_Given records_:
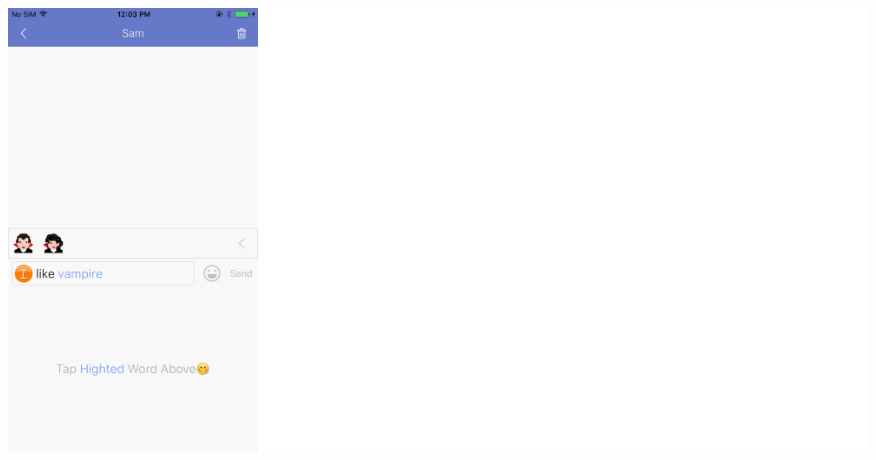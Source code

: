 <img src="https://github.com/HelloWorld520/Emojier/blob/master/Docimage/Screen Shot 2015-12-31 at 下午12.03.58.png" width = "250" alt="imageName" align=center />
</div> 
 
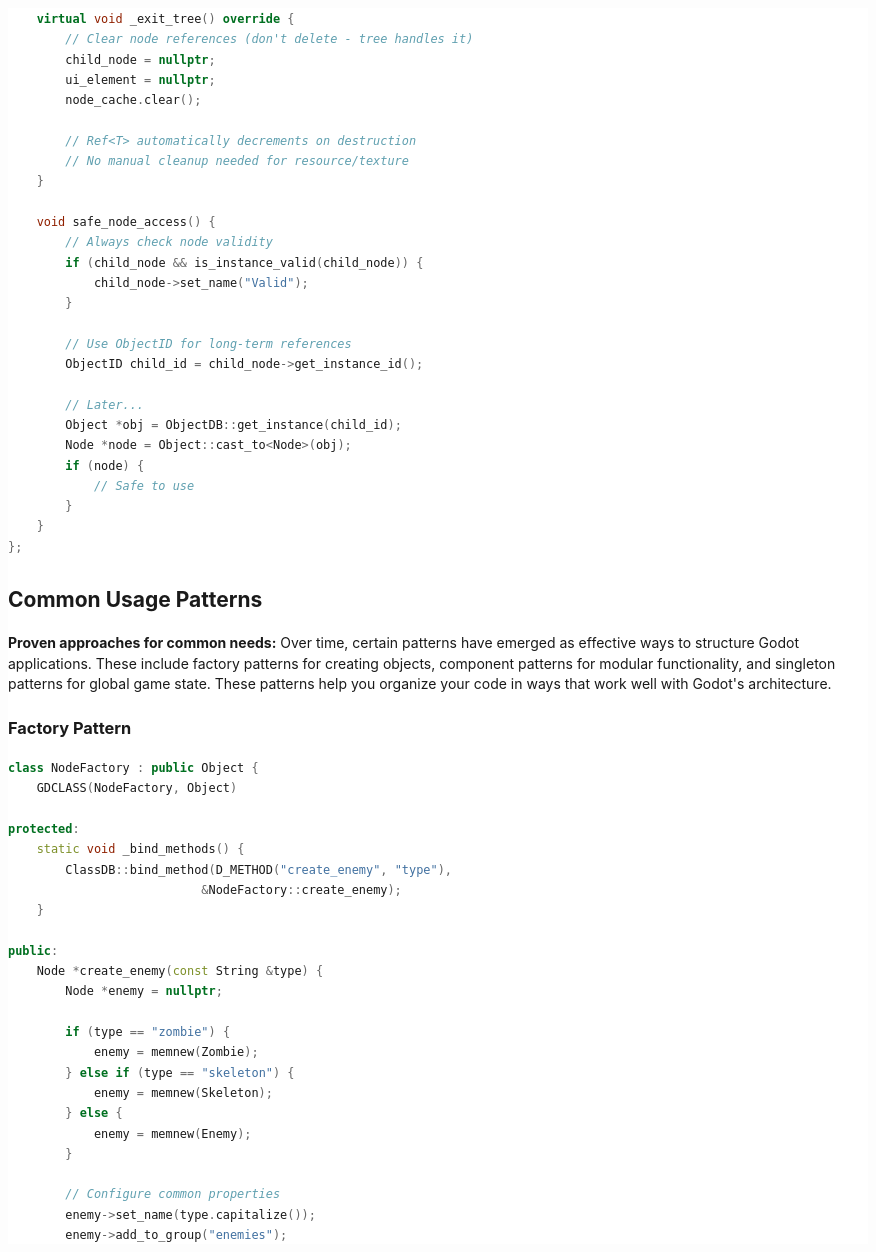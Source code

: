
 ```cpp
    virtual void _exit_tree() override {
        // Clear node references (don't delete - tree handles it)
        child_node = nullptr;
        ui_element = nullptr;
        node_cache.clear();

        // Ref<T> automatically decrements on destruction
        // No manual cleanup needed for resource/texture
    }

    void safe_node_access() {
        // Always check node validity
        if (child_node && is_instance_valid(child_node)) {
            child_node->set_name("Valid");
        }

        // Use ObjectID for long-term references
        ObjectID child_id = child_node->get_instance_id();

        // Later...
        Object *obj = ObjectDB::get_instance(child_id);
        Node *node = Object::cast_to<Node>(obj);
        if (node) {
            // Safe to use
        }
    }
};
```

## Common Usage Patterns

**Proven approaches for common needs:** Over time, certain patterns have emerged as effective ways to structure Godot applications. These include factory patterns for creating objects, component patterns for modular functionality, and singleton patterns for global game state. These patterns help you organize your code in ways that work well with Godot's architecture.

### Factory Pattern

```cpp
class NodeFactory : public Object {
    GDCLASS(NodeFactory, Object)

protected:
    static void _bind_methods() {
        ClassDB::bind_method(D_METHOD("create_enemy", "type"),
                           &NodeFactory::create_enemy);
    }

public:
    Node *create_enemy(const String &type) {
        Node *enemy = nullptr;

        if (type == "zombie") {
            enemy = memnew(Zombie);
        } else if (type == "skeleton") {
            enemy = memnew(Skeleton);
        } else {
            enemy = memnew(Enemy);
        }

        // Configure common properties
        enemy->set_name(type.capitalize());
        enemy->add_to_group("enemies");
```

_Work instruction_: Collect from the data above every line that includes "nullptr".

_Result of the task_:
        child_node = nullptr;
        ui_element = nullptr;
        Node *enemy = nullptr;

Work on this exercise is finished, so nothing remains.